Listen to this article
Kyle Vogt, co-founder, president and CTO of autonomous vehicle developer Cruise, has often discussed the difficulties of driving in San Francisco. Testing in the hardest places first, he said, means we’ll get to scale faster than starting with the easier ones.
Waymo has taken a different approach by initially focusing on friendly driving environments. For example, it’s been operating since late 2020 a Level 4 robotaxi service in a 5-square-mile radius of Chandler, Arizona. Waymo was testing in the area for years prior to commercially launching the service.
Earlier this year, however, Waymo ramped up testing in San Francisco. And now it’s released a video, which you can watch atop this page, showcasing the “typical yet dynamic events” the Waymo Driver autonomous driving technology faces on a daily basis in San Francisco.
You can’t actually see the car driving itself in the video, so we are taking Waymo at its word here. Some of the challenging situations in the video include a cyclist traveling against the flow of traffic cutting right in front of the vehicle; there’s a couple other instances where a pedestrian and cyclist cross in front of the car.
You’ll also see Waymo safely navigate a narrow, two-way street with a car traveling the opposite direction and other cars parked on both sides of the street. The video ends with a night scene where a utility worker walks out in front of the vehicle and towards a utility truck.
Waymo credits the sensors and algorithms in its autonomy stack for the autonomous driving capabilities. Waymo said its system can create point clouds for objects up to 300 meters away. Sensor fusion is also key. Waymo said its fifth-generation hardware uses machine learning for every aspect of the software stack – perception, behavior prediction, and planning.
“Sensor fusion allows us to amplify the advantages of each sensor. Lidar, for example, excels at providing depth information and detecting the 3D shape of objects, while cameras are important for picking out visual features, such as the color of a traffic signal or a temporary road sign, especially at longer distances,” Waymo wrote in a blog. “Meanwhile, radar is highly effective in bad weather and in scenarios when it’s crucial to track moving objects, such as a deer dashing out of a bush and onto the road.”
Waymo and Cruise both recently received permits to offer robotaxi rides to public passengers in California. Cruise’s permit allows five of its robotaxis to drive passengers around certain parts of San Francisco. Cruise vehicles are approved to operate between 10 PM and 6 AM at a maximum speed of 30 MPH. The California DMV is allowing Cruise to drive its robotaxis in light rain and fog. Cruise has been able to test autonomous vehicles on California’s public roads with a safety driver since 2015 and to test autonomous vehicles without a driver since October 2020.

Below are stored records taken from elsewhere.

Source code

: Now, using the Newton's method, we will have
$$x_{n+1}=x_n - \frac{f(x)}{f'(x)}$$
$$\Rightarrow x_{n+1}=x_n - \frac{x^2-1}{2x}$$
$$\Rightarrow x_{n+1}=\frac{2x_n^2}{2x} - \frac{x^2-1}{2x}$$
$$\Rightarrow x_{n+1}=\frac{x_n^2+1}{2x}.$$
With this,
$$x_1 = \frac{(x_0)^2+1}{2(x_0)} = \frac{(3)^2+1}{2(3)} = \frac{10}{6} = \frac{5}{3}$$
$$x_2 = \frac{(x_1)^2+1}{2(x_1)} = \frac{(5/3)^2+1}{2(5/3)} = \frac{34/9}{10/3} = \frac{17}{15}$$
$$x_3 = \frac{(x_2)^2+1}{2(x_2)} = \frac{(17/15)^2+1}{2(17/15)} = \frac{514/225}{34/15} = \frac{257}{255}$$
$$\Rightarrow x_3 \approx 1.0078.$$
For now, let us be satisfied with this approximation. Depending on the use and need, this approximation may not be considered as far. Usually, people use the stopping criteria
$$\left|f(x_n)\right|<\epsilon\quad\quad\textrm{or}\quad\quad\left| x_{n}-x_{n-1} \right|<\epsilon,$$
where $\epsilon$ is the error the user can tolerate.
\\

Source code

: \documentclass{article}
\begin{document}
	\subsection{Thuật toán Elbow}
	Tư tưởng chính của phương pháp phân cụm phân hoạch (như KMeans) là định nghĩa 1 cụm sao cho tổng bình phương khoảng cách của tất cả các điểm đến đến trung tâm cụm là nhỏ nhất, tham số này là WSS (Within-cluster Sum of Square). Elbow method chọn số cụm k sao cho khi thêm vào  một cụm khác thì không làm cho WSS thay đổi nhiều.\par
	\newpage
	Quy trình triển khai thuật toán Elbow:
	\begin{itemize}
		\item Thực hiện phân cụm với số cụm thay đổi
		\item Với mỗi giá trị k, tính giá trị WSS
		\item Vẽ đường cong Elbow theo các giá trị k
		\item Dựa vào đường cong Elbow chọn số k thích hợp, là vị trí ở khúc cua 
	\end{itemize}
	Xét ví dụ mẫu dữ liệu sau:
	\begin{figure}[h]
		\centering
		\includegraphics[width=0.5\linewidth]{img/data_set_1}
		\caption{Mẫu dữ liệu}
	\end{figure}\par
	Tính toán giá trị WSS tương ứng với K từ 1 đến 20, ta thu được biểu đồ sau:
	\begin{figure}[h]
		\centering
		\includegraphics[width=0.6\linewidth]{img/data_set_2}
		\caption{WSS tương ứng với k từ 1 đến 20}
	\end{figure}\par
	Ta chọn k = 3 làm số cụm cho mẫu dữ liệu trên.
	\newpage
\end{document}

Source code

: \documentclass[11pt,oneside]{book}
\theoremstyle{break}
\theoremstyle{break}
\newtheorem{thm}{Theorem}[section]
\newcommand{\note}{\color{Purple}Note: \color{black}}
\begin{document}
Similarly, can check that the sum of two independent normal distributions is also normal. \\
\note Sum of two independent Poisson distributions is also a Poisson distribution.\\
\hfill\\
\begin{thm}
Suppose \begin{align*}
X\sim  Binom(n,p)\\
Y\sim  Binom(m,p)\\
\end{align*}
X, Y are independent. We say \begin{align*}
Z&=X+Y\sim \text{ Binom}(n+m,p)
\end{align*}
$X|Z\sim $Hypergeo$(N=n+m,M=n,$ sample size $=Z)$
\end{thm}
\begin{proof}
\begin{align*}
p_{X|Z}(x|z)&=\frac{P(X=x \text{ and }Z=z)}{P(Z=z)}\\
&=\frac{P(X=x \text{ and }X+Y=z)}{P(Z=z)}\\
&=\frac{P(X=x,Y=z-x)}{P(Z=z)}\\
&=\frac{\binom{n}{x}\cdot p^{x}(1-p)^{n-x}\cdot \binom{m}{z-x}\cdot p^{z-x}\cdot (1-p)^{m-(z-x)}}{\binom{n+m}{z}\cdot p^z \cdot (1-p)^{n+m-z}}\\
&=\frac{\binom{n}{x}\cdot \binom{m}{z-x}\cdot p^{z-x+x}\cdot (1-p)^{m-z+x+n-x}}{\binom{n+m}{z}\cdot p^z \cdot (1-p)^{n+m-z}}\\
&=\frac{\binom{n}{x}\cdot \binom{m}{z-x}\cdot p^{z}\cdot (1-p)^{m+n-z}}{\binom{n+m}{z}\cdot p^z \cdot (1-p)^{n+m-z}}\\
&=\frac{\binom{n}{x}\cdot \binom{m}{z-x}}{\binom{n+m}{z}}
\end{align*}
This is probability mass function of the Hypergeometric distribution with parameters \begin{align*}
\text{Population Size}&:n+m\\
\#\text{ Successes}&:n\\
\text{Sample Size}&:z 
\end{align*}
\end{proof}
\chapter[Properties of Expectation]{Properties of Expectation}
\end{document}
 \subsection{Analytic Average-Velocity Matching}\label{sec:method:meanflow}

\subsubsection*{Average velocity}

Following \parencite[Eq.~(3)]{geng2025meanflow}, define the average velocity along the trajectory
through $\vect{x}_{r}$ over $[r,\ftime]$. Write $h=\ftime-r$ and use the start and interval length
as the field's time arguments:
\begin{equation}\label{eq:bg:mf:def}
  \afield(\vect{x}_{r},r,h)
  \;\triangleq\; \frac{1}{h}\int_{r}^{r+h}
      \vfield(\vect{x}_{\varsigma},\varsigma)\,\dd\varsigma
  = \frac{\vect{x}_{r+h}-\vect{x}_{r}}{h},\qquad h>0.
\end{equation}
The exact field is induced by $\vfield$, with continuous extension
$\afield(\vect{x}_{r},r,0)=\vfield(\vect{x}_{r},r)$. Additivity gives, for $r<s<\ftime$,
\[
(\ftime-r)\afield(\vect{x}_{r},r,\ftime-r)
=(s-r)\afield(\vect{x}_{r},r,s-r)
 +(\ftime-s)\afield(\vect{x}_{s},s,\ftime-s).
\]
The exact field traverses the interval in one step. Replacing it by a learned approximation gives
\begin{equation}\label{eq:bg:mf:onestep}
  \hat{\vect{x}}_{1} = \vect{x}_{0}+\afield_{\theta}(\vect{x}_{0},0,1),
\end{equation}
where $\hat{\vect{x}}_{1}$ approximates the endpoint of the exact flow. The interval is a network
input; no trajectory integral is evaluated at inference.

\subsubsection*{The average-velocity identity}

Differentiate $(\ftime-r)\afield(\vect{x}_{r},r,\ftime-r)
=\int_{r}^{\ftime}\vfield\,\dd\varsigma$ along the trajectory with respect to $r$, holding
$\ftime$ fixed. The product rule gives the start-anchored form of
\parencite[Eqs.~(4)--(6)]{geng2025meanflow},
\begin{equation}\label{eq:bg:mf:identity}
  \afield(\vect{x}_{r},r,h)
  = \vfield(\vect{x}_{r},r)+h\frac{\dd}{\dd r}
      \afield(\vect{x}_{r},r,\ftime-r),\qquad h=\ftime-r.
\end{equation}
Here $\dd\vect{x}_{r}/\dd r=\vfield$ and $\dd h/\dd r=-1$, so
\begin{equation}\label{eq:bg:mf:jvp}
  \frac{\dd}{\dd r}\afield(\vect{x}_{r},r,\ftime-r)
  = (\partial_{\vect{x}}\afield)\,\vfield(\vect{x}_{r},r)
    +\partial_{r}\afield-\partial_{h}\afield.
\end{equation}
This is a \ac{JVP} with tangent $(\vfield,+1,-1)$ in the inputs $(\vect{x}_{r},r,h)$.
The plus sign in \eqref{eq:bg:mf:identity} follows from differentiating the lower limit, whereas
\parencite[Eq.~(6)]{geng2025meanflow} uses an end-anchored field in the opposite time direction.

Waymo’s permit allows it to operate its autonomous vehicles in certain parts of San Francisco and San Mateo counties. However, the vehicles must have human safety drivers behind the wheel. Waymo’s vehicles are approved to operate on public roads with a speed limit of no more than 65 MPH and can also operate in rain and light fog. The DMV didn’t specify a timeframe in which Waymo’s vehicles could operate.